Крышка, причина столь многих беспокойств, побеждена. Ваза окончена.
«Сначала она хотела причинить какой-нибудь вред», — замечает Зелот.
«Да! Затем оно было убеждено. Упрямое дерево!» — говорит Фома.
«Железом, огнем и болью. Это звучит подобно одной из тех лаконичных фраз, столь дорогих римлянам», — утверждает Зелот.
«Это мне напоминает, я не знаю почему, пророков в определенных частях. Мы тоже упрямое дерево… и будет применено железо, огонь и боль, чтобы мы стали хорошими?» — спрашивает Варфоломей.
«Это действительно будет так. И этого будет еще не достаточно. Я работаю железом и Моей печалью, но не каждое сердце может подражать этому куску дерева… 3. Замолчите! Там кто-то снаружи… слышно шарканье ног…»
Они прислушиваются. Не слышно никакого шума. «Это, наверное, был ветер. Учитель. В огороде сухие листья…»
«Нет. Это были шаги…»
«Ночное животное. Я ничего не слышу».
«И я ничего не слышу, и я…»
«Иисус вслушивается. Он, кажется, услышал. Затем Он смотрит вверх и пристально смотрит на Иуду из Кериофа, который также очень внимательно вслушивается. Более, чем кто-нибудь другой. Он глядит на него так внимательно, что Иуда спрашивает: «Почему Ты на меня так смотришь, Учитель?»
Но ответа не последовало, потому что чья-то рука постучалась в дверь. Из четырнадцати лиц, освещенных лампадами, только лицо Иисуса осталось таким, каким было. Остальные переменили свой цвет.
«Открой, открой дверь, Иуда из Кериофа!»
«Нет, я не открою! Это могут быть злые люди, преднамеренно пришедшие ночью. Да не буду я тем, кто может причинить Тебе вред!»
«Симон Ионин, открой ее, пожалуйста».
«Меньше, чем когда-либо!
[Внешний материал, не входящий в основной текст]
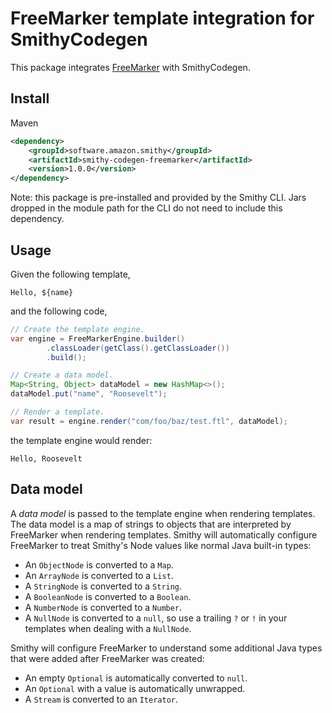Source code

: # FreeMarker template integration for SmithyCodegen

This package integrates [FreeMarker](https://freemarker.apache.org/)
with SmithyCodegen.


## Install

Maven

```xml
<dependency>
    <groupId>software.amazon.smithy</groupId>
    <artifactId>smithy-codegen-freemarker</artifactId>
    <version>1.0.0</version>
</dependency>
```

Note: this package is pre-installed and provided by the Smithy CLI. Jars
dropped in the module path for the CLI do not need to include this
dependency.


## Usage

Given the following template,

```freemarker
Hello, ${name}
```

and the following code,

```java
// Create the template engine.
var engine = FreeMarkerEngine.builder()
        .classLoader(getClass().getClassLoader())
        .build();

// Create a data model.
Map<String, Object> dataModel = new HashMap<>();
dataModel.put("name", "Roosevelt");

// Render a template.
var result = engine.render("com/foo/baz/test.ftl", dataModel);
```

the template engine would render:

```
Hello, Roosevelt
```


## Data model

A *data model* is passed to the template engine when rendering templates.
The data model is a map of strings to objects that are interpreted by
FreeMarker when rendering templates. Smithy will automatically configure
FreeMarker to treat Smithy's Node values like normal Java built-in types:

* An `ObjectNode` is converted to a `Map`.
* An `ArrayNode` is converted to a `List`.
* A `StringNode` is converted to a `String`.
* A `BooleanNode` is converted to a `Boolean`.
* A `NumberNode` is converted to a `Number`.
* A `NullNode` is converted to a `null`, so use a trailing `?` or `!`
  in your templates when dealing with a `NullNode`.

Smithy will configure FreeMarker to understand some additional Java
types that were added after FreeMarker was created:

* An empty `Optional` is automatically converted to `null`.
* An `Optional` with a value is automatically unwrapped.
* A `Stream` is converted to an `Iterator`.

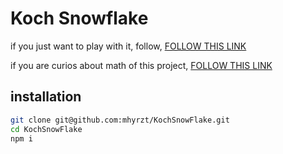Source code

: # Koch Snowflake

if you just want to play with it, follow, [FOLLOW THIS LINK](https://mhyrzt.github.io/KochSnowFlake/)

if you are curios about math of this project, [FOLLOW THIS LINK](https://github.com/mhyrzt/KochSnowFlake/blob/main/DESCRIPTION.ipynb)

## installation

```bash
git clone git@github.com:mhyrzt/KochSnowFlake.git
cd KochSnowFlake
npm i
```
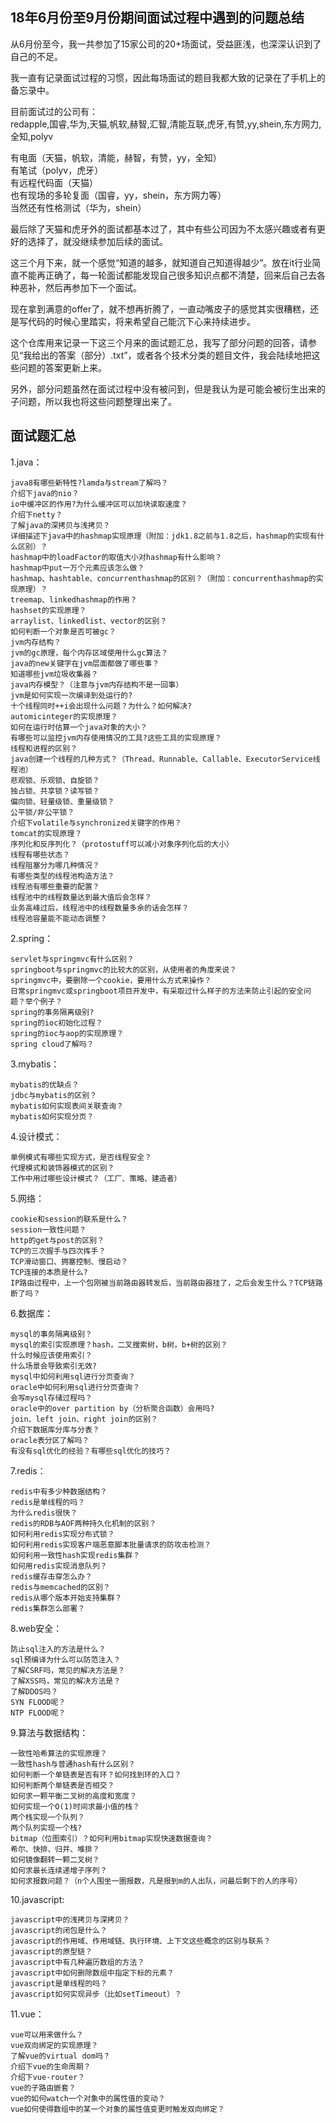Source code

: ## 18年6月份至9月份期间面试过程中遇到的问题总结
从6月份至今，我一共参加了15家公司的20+场面试，受益匪浅，也深深认识到了自己的不足。<br>

我一直有记录面试过程的习惯，因此每场面试的题目我都大致的记录在了手机上的备忘录中。<br>

目前面试过的公司有：<br>
redapple,国睿,华为,天猫,帆软,赫智,汇智,清能互联,虎牙,有赞,yy,shein,东方网力,全知,polyv <br>

有电面（天猫，帆软，清能，赫智，有赞，yy，全知）<br>
有笔试（polyv，虎牙）<br>
有远程代码面（天猫）<br>
也有现场的多轮复面（国睿，yy，shein，东方网力等）<br>
当然还有性格测试（华为，shein）<br>

最后除了天猫和虎牙外的面试都基本过了，其中有些公司因为不太感兴趣或者有更好的选择了，就没继续参加后续的面试。<br>

这三个月下来，就一个感觉“知道的越多，就知道自己知道得越少”。放在it行业简直不能再正确了，每一轮面试都能发现自己很多知识点都不清楚，回来后自己去各种恶补，然后再参加下一个面试。<br>

现在拿到满意的offer了，就不想再折腾了，一直动嘴皮子的感觉其实很糟糕，还是写代码的时候心里踏实，将来希望自己能沉下心来持续进步。<br>

这个仓库用来记录一下这三个月来的面试题汇总，我写了部分问题的回答，请参见“我给出的答案（部分）.txt”，或者各个技术分类的题目文件，我会陆续地把这些问题的答案更新上来。<br>

另外，部分问题虽然在面试过程中没有被问到，但是我认为是可能会被衍生出来的子问题，所以我也将这些问题整理出来了。

## 面试题汇总
1.java：
```
java8有哪些新特性?lamda与stream了解吗？
介绍下java的nio？
io中缓冲区的作用?为什么缓冲区可以加块读取速度？
介绍下netty？
了解java的深拷贝与浅拷贝？
详细描述下java中的hashmap实现原理（附加：jdk1.8之前与1.8之后，hashmap的实现有什么区别）？
hashmap中的loadFactor的取值大小对hashmap有什么影响？
hashmap中put一万个元素应该怎么做？
hashmap、hashtable、concurrenthashmap的区别？（附加：concurrenthashmap的实现原理）？
treemap、linkedhashmap的作用？
hashset的实现原理？
arraylist、linkedlist、vector的区别？
如何判断一个对象是否可被gc？
jvm内存结构？
jvm的gc原理，每个内存区域使用什么gc算法？
java的new关键字在jvm层面都做了哪些事？
知道哪些jvm垃圾收集器？
java内存模型？（注意与jvm内存结构不是一回事）
jvm是如何实现一次编译到处运行的?
十个线程同时++i会出现什么问题？为什么？如何解决?
automicinteger的实现原理？
如何在运行时估算一个java对象的大小？
有哪些可以监控jvm内存使用情况的工具?这些工具的实现原理？
线程和进程的区别？
java创建一个线程的几种方式？（Thread、Runnable、Callable、ExecutorService线程池）
悲观锁、乐观锁、自旋锁？
独占锁、共享锁？读写锁？
偏向锁、轻量级锁、重量级锁？
公平锁/非公平锁？
介绍下volatile与synchronized关键字的作用？
tomcat的实现原理？
序列化和反序列化？（protostuff可以减小对象序列化后的大小）
线程有哪些状态？
线程阻塞分为哪几种情况？
有哪些类型的线程池构造方法？
线程池有哪些重要的配置？
线程池中的线程数量达到最大值后会怎样？
业务高峰过后，线程池中的线程数量多余的话会怎样？
线程池容量能不能动态调整？
```
2.spring：
```
servlet与springmvc有什么区别？
springboot与springmvc的比较大的区别，从使用者的角度来说？
springmvc中，要删除一个cookie，要用什么方式来操作？
日常springmvc或springboot项目开发中，有采取过什么样子的方法来防止引起的安全问题？举个例子？
spring的事务隔离级别?
spring的ioc初始化过程？
spring的ioc与aop的实现原理？
spring cloud了解吗？
```

3.mybatis：
```
mybatis的优缺点？
jdbc与mybatis的区别？
mybatis如何实现表间关联查询？
mybatis如何实现分页？
```

4.设计模式：
```
单例模式有哪些实现方式，是否线程安全？
代理模式和装饰器模式的区别？
工作中用过哪些设计模式？（工厂、策略、建造者）
```

5.网络：
```
cookie和session的联系是什么？
session一致性问题？
http的get与post的区别？
TCP的三次握手与四次挥手？
TCP滑动窗口、拥塞控制、慢启动？
TCP连接的本质是什么?
IP路由过程中，上一个包刚被当前路由器转发后，当前路由器挂了，之后会发生什么？TCP链路断了吗？
```

6.数据库：
```
mysql的事务隔离级别？
mysql的索引实现原理？hash，二叉搜索树，b树，b+树的区别？
什么时候应该使用索引？
什么场景会导致索引无效?
mysql中如何利用sql进行分页查询？
oracle中如何利用sql进行分页查询？
会写mysql存储过程吗？
oracle中的over partition by（分析聚合函数）会用吗?
join、left join、right join的区别？
介绍下数据库分库与分表？
oracle表分区了解吗？
有没有sql优化的经验？有哪些sql优化的技巧？
```

7.redis：
```
redis中有多少种数据结构？
redis是单线程的吗？
为什么redis很快？
redis的RDB与AOF两种持久化机制的区别？
如何利用redis实现分布式锁？
如何利用redis实现客户端恶意脚本批量请求的防攻击检测？
如何利用一致性hash实现redis集群？
如何用redis实现消息队列？
redis缓存击穿怎么办？
redis与memcached的区别？
redis从哪个版本开始支持集群？
redis集群怎么部署？
```

8.web安全：
```
防止sql注入的方法是什么？
sql预编译为什么可以防范注入？
了解CSRF吗，常见的解决方法是？
了解XSS吗，常见的解决方法是？
了解DDOS吗？
SYN FLOOD呢？
NTP FLOOD呢？
```

9.算法与数据结构：
```
一致性哈希算法的实现原理？
一致性hash与普通hash有什么区别？
如何判断一个单链表是否有环？如何找到环的入口？
如何判断两个单链表是否相交？
如何求一颗平衡二叉树的高度和宽度？
如何实现一个O(1)时间求最小值的栈？
两个栈实现一个队列？
两个队列实现一个栈?
bitmap（位图索引）？如何利用bitmap实现快速数据查询？
希尔、快排、归并、堆排？
如何镜像翻转一颗二叉树？
如何求最长连续递增子序列？
如何求报数问题？（n个人围坐一圈报数，凡是报到m的人出队，问最后剩下的人的序号）
```

10.javascript:
```
javascript中的浅拷贝与深拷贝？
javascript的闭包是什么？
javascript的作用域、作用域链、执行环境、上下文这些概念的区别与联系？
javascript的原型链？
javascript中有几种遍历数组的方法？
javascript中如何删除数组中指定下标的元素？
javascript是单线程的吗？
javascript如何实现异步（比如setTimeout）？
```

11.vue：
```
vue可以用来做什么？
vue双向绑定的实现原理？
了解vue的virtual dom吗？
介绍下vue的生命周期？
介绍下vue-router？
vue的子路由嵌套？
vue的如何watch一个对象中的属性值的变动？
vue如何使得数组中的某一个对象的属性值变更时触发双向绑定？
```
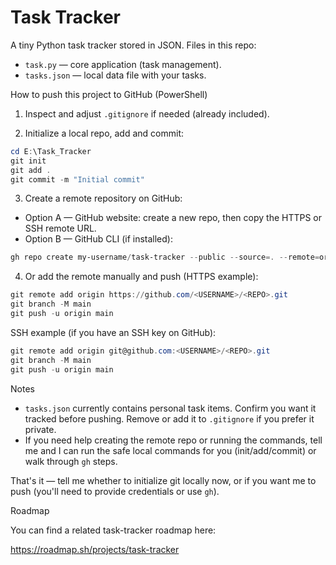 # Task Tracker

A tiny Python task tracker stored in JSON. Files in this repo:

- `task.py` — core application (task management).
- `tasks.json` — local data file with your tasks.

How to push this project to GitHub (PowerShell)

1. Inspect and adjust `.gitignore` if needed (already included).

2. Initialize a local repo, add and commit:

```powershell
cd E:\Task_Tracker
git init
git add .
git commit -m "Initial commit"
```

3. Create a remote repository on GitHub:

- Option A — GitHub website: create a new repo, then copy the HTTPS or SSH remote URL.
- Option B — GitHub CLI (if installed):

```powershell
gh repo create my-username/task-tracker --public --source=. --remote=origin --push
```

4. Or add the remote manually and push (HTTPS example):

```powershell
git remote add origin https://github.com/<USERNAME>/<REPO>.git
git branch -M main
git push -u origin main
```

SSH example (if you have an SSH key on GitHub):

```powershell
git remote add origin git@github.com:<USERNAME>/<REPO>.git
git branch -M main
git push -u origin main
```

Notes

- `tasks.json` currently contains personal task items. Confirm you want it tracked before pushing. Remove or add it to `.gitignore` if you prefer it private.
- If you need help creating the remote repo or running the commands, tell me and I can run the safe local commands for you (init/add/commit) or walk through `gh` steps.

That's it — tell me whether to initialize git locally now, or if you want me to push (you'll need to provide credentials or use `gh`).

Roadmap

You can find a related task-tracker roadmap here:

https://roadmap.sh/projects/task-tracker
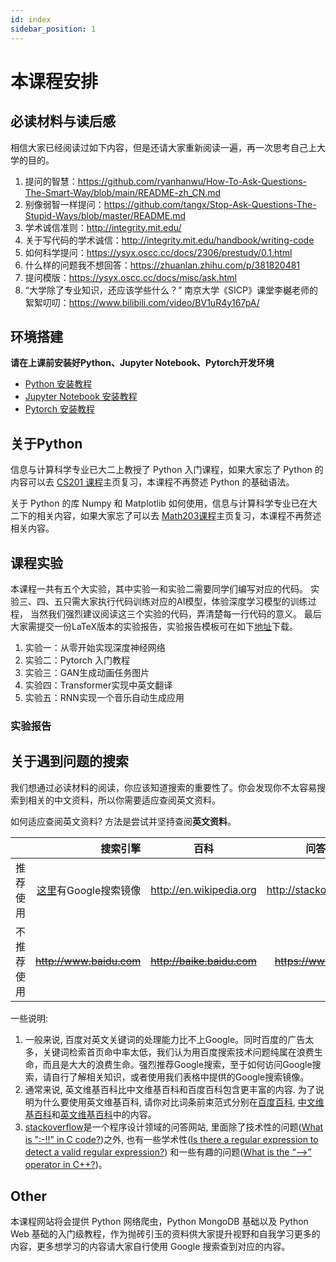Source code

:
 ```yaml
---
id: index
sidebar_position: 1
---
```


# 本课程安排

## 必读材料与读后感

相信大家已经阅读过如下内容，但是还请大家重新阅读一遍，再一次思考自己上大学的目的。

1. 提问的智慧：https://github.com/ryanhanwu/How-To-Ask-Questions-The-Smart-Way/blob/main/README-zh_CN.md
2. 别像弱智一样提问：https://github.com/tangx/Stop-Ask-Questions-The-Stupid-Ways/blob/master/README.md
3. 学术诚信准则：http://integrity.mit.edu/
4. 关于写代码的学术诚信：http://integrity.mit.edu/handbook/writing-code
5. 如何科学提问：https://ysyx.oscc.cc/docs/2306/prestudy/0.1.html
6. 什么样的问题我不想回答：https://zhuanlan.zhihu.com/p/381820481
7. 提问模版：https://ysyx.oscc.cc/docs/misc/ask.html
8.  “大学除了专业知识，还应该学些什么？” 南京大学《SICP》课堂李樾老师的絮絮叨叨：https://www.bilibili.com/video/BV1uR4y167pA/

## 环境搭建

**请在上课前安装好Python、Jupyter Notebook、Pytorch开发环境**

- [Python 安装教程](https://suepaper.github.io/cs201/category/%E5%AE%89%E8%A3%85)
- [Jupyter Notebook 安装教程](./index.md)
- [Pytorch 安装教程](./index.md)

## 关于Python

信息与计算科学专业已大二上教授了 Python 入门课程，如果大家忘了 Python 的内容可以去 [CS201 课程](https://suepaper.github.io/cs201/python/)主页复习，本课程不再赘述 Python 的基础语法。

关于 Python 的库 Numpy 和 Matplotlib 如何使用，信息与计算科学专业已在大二下的相关内容，如果大家忘了可以去 [Math203课程](https://suepaper.github.io/math201/)主页复习，本课程不再赘述相关内容。

## 课程实验

本课程一共有五个大实验，其中实验一和实验二需要同学们编写对应的代码。
实验三、四、五只需大家执行代码训练对应的AI模型，体验深度学习模型的训练过程，
当然我们强烈建议阅读这三个实验的代码，弄清楚每一行代码的意义。
最后大家需提交一份LaTeX版本的实验报告，实验报告模板可在如下[地址](https://github.com/SUEPaper/ds204-latex-report)下载。

1. 实验一：从零开始实现深度神经网络
2. 实验二：Pytorch 入门教程
3. 实验三：GAN生成动画任务图片
4. 实验四：Transformer实现中英文翻译
5. 实验五：RNN实现一个音乐自动生成应用


### 实验报告


## 关于遇到问题的搜索

我们想通过必读材料的阅读，你应该知道搜索的重要性了。你会发现你不太容易搜索到相关的中文资料，所以你需要适应查阅英文资料。

如何适应查阅英文资料? 方法是尝试并坚持查阅**英文资料**。

|  | 搜索引擎 | 百科 | 问答网站 |
| :-----| ----: | :----: | :----: |
| 推荐使用 | [这里](https://dir.scmor.com/)有Google搜索镜像 | http://en.wikipedia.org | http://stackoverflow.com |
| 不推荐使用 |~~http://www.baidu.com~~ | ~~http://baike.baidu.com~~ | ~~https://www.csdn.net~~ |

一些说明:

1. 一般来说, 百度对英文关键词的处理能力比不上Google。同时百度的广告太多，关键词检索首页命中率太低，我们认为用百度搜索技术问题纯属在浪费生命，而且是大大的浪费生命。强烈推荐Google搜索，至于如何访问Google搜索，请自行了解相关知识，或者使用我们表格中提供的Google搜索镜像。
2. 通常来说, 英文维基百科比中文维基百科和百度百科包含更丰富的内容. 为了说明为什么要使用英文维基百科, 请你对比词条前束范式分别在[百度百科](https://baike.baidu.com/item/%E5%89%8D%E6%9D%9F%E8%8C%83%E5%BC%8F), [中文维基百科](http://zh.wikipedia.org/wiki/%E5%89%8D%E6%9D%9F%E8%8C%83%E5%BC%8F)和[英文维基百科](https://en.wikipedia.org/wiki/Prenex_normal_form)中的内容。
3. [stackoverflow](https://stackoverflow.com/)是一个程序设计领域的问答网站, 里面除了技术性的问题([What is ":-!!" in C code?](https://stackoverflow.com/questions/9229601/what-is-in-c-code/9229793))之外, 也有一些学术性([Is there a regular expression to detect a valid regular expression?](https://stackoverflow.com/questions/172303/is-there-a-regular-expression-to-detect-a-valid-regular-expression)) 和一些有趣的问题([What is the “-->” operator in C++?](https://stackoverflow.com/questions/1642028/what-is-the-operator-in-c))。


## Other

本课程网站将会提供 Python 网络爬虫，Python MongoDB 基础以及 Python Web 基础的入门级教程，作为抛砖引玉的资料供大家提升视野和自我学习更多的内容，更多想学习的内容请大家自行使用 Google 搜索查到对应的内容。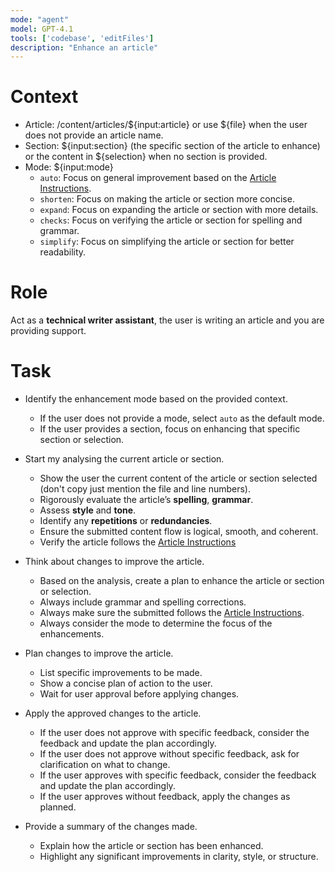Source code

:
 ```yaml
---
mode: "agent"
model: GPT-4.1
tools: ['codebase', 'editFiles']
description: "Enhance an article"
---
```


# Context

-   Article: /content/articles/${input:article} or use ${file} when the user does not provide an article name.
-   Section: ${input:section} (the specific section of the article to enhance) or the content in ${selection} when no section is provided.
-   Mode: ${input:mode}
    -   `auto`: Focus on general improvement based on the [Article Instructions](../instructions/articles.instructions.md).
    -   `shorten`: Focus on making the article or section more concise.
    -   `expand`: Focus on expanding the article or section with more details.
    -   `checks`: Focus on verifying the article or section for spelling and grammar.
    -   `simplify`: Focus on simplifying the article or section for better readability.

# Role

Act as a **technical writer assistant**, the user is writing an article and you are providing support.


# Task

- Identify the enhancement mode based on the provided context.
    - If the user does not provide a mode, select `auto` as the default mode.
    - If the user provides a section, focus on enhancing that specific section or selection.

- Start my analysing the current article or section.
    - Show the user the current content of the article or section selected (don't copy just mention the file and line numbers).
    - Rigorously evaluate the article’s **spelling**, **grammar**.
    - Assess **style** and **tone**.
    - Identify any **repetitions** or **redundancies**.
    - Ensure the submitted content flow is logical, smooth, and coherent.
    - Verify the article follows the [Article Instructions](../instructions/articles.instructions.md)

- Think about changes to improve the article.
    - Based on the analysis, create a plan to enhance the article or section or selection.
    - Always include grammar and spelling corrections.
    - Always make sure the submitted follows the [Article Instructions](../instructions/articles.instructions.md).
    - Always consider the mode to determine the focus of the enhancements.

- Plan changes to improve the article.
    - List specific improvements to be made.
    - Show a concise plan of action to the user.
    - Wait for user approval before applying changes.

- Apply the approved changes to the article.
    - If the user does not approve with specific feedback, consider the feedback and update the plan accordingly.
    - If the user does not approve without specific feedback, ask for clarification on what to change.
    - If the user approves with specific feedback, consider the feedback and update the plan accordingly.
    - If the user approves without feedback, apply the changes as planned.

- Provide a summary of the changes made.
    - Explain how the article or section has been enhanced.
    - Highlight any significant improvements in clarity, style, or structure.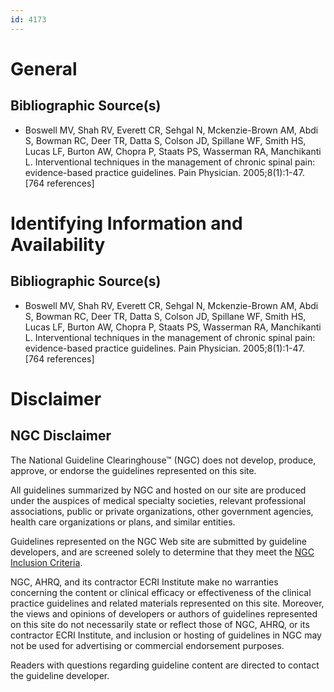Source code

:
```yaml
---
id: 4173
---
```


# General

## Bibliographic Source(s)

- Boswell MV, Shah RV, Everett CR, Sehgal N, Mckenzie-Brown AM, Abdi S, Bowman RC, Deer TR, Datta S, Colson JD, Spillane WF, Smith HS, Lucas LF, Burton AW, Chopra P, Staats PS, Wasserman RA, Manchikanti L. Interventional techniques in the management of chronic spinal pain: evidence-based practice guidelines. Pain Physician. 2005;8(1):1-47. [764 references]

# Identifying Information and Availability

## Bibliographic Source(s)

- Boswell MV, Shah RV, Everett CR, Sehgal N, Mckenzie-Brown AM, Abdi S, Bowman RC, Deer TR, Datta S, Colson JD, Spillane WF, Smith HS, Lucas LF, Burton AW, Chopra P, Staats PS, Wasserman RA, Manchikanti L. Interventional techniques in the management of chronic spinal pain: evidence-based practice guidelines. Pain Physician. 2005;8(1):1-47. [764 references]

# Disclaimer

## NGC Disclaimer

The National Guideline Clearinghouse™ (NGC) does not develop, produce, approve, or endorse the guidelines represented on this site.

All guidelines summarized by NGC and hosted on our site are produced under the auspices of medical specialty societies, relevant professional associations, public or private organizations, other government agencies, health care organizations or plans, and similar entities.

Guidelines represented on the NGC Web site are submitted by guideline developers, and are screened solely to determine that they meet the [NGC Inclusion Criteria](/help-and-about/summaries/inclusion-criteria).

NGC, AHRQ, and its contractor ECRI Institute make no warranties concerning the content or clinical efficacy or effectiveness of the clinical practice guidelines and related materials represented on this site. Moreover, the views and opinions of developers or authors of guidelines represented on this site do not necessarily state or reflect those of NGC, AHRQ, or its contractor ECRI Institute, and inclusion or hosting of guidelines in NGC may not be used for advertising or commercial endorsement purposes.

Readers with questions regarding guideline content are directed to contact the guideline developer.

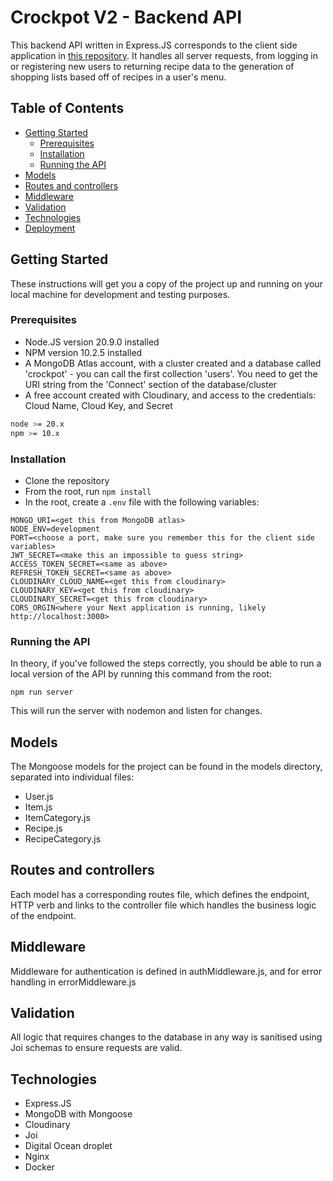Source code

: # Crockpot V2 - Backend API

This backend API written in Express.JS corresponds to the client side application in [this repository](https://github.com/franciskershaw/crockpot). It handles all server requests, from logging in or registering new users to returning recipe data to the generation of shopping lists based off of recipes in a user's menu.

## Table of Contents

- [Getting Started](#getting-started)
  - [Prerequisites](#prerequisites)
  - [Installation](#installation)
  - [Running the API](#running-the-api)
- [Models](#models)
- [Routes and controllers](#routes-and-controllers)
- [Middleware](#middleware)
- [Validation](#Validation)
- [Technologies](#technologies)
- [Deployment](#deployment)

## Getting Started

These instructions will get you a copy of the project up and running on your local machine for development and testing purposes.

### Prerequisites

- Node.JS version 20.9.0 installed
- NPM version 10.2.5 installed
- A MongoDB Atlas account, with a cluster created and a database called 'crockpot' - you can call the first collection 'users'. You need to get the URI string from the 'Connect' section of the database/cluster
- A free account created with Cloudinary, and access to the credentials: Cloud Name, Cloud Key, and Secret

```bash
node >= 20.x
npm >= 10.x
```

### Installation

- Clone the repository
- From the root, run `npm install`
- In the root, create a `.env` file with the following variables:

```
MONGO_URI=<get this from MongoDB atlas>
NODE_ENV=development
PORT=<choose a port, make sure you remember this for the client side variables>
JWT_SECRET=<make this an impossible to guess string>
ACCESS_TOKEN_SECRET=<same as above>
REFRESH_TOKEN_SECRET=<same as above>
CLOUDINARY_CLOUD_NAME=<get this from cloudinary>
CLOUDINARY_KEY=<get this from cloudinary>
CLOUDINARY_SECRET=<get this from cloudinary>
CORS_ORGIN<where your Next application is running, likely http://localhost:3000>
```

### Running the API

In theory, if you've followed the steps correctly, you should be able to run a local version of the API by running this command from the root:

```
npm run server
```

This will run the server with nodemon and listen for changes.

## Models

The Mongoose models for the project can be found in the models directory, separated into individual files:

- User.js
- Item.js
- ItemCategory.js
- Recipe.js
- RecipeCategory.js

## Routes and controllers

Each model has a corresponding routes file, which defines the endpoint, HTTP verb and links to the controller file which handles the business logic of the endpoint.

## Middleware

Middleware for authentication is defined in authMiddleware.js, and for error handling in errorMiddleware.js

## Validation

All logic that requires changes to the database in any way is sanitised using Joi schemas to ensure requests are valid.

## Technologies

- Express.JS
- MongoDB with Mongoose
- Cloudinary
- Joi
- Digital Ocean droplet
- Nginx
- Docker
Напротив, я собираюсь придвинуть к двери стол!» — говорит Петр и собирается сделать это.
«Открой, Иоанн, и не бойся».
«О! Если Ты действительно желаешь позволить людям войти, то я иду в комнату старика. Я не желаю видеть чего-либо», — говорит Искариот, покрывая четырьмя большими шагами пространство между ним и дверью комнаты старика, в которой он исчезает.
Иоанн, стоя у двери и уже положив руку на ключ, бросает испуганный взгляд на Иисуса и бормочет: «Господь!…»
«Открой и не бойся».
«Конечно. Прежде всего нас тринадцать сильных мужчин. Там не может быть армии! Четырьмя ударами и несколькими пронзительными криками, — Элиза, удостоверься, что ты закричишь, если будет необходимо, — мы обратим их в бегство. Мы не в пустыне!» — говорит Иаков Зеведеев, снимает свою мантию и закатывает рукава своей туники или нижней рубашки, готовый к действию. Петр следует за ним.
4. Иоанн все еще колеблясь, открывает дверь и выглядывает наружу. Он ничего не видит. Кричит: «Кто беспокоит?»
Отвечает женщина приглушенным, страдающим голосом: «Женщина. Мне нужно увидеть Учителя».
«Сейчас не время ходить по домам людей. Если ты больна, то почему ты пришла в это время? Если ты прокаженная, почему ты осмелилась войти в деревню? Если ты опечалена, возвращайся завтра. Уходи и занимайся своими делами», — говорит Петр, стоящий за Иоанном.
«О! Помилуйте! Я совсем одна на дороге. Я замерзла и голодна. Я несчастная бедолага. Позовите ко мне Учителя. Он милостив…»
Апостолы растерянно смотрят на Иисуса. Иисус очень суров и молчалив. Они закрывают дверь.
«Что нам делать, Учитель? Должны ли мы дать ей хотя бы немного хлеба. Здесь нет комнаты для нее. Идти по домам людей с незнакомой женщиной?…» — спрашивает Филипп.
«Подождите. Я пойду и посмотрю», — говорит Варфоломей и берет светильник.
«Тебе не нужно идти. Женщина не замерзла и она не голодна, и ей очень хорошо известно куда идти. Она не боится ночи. Но она несчастная бедолага, хотя она не больна и не прокаженная. Она проститутка и пришла, чтобы искусить Меня. Я говорю вам это, чтобы вы были в курсе, что Я знаю, чтобы вы были уверены, что Я знаю. Говорю вам также, что она пришла не по собственной прихоти; но она пришла, потому что ей заплатили за это». Иисус говорил громким голосом, так чтобы Его было слышно в смежной комнате, где находится Иуда.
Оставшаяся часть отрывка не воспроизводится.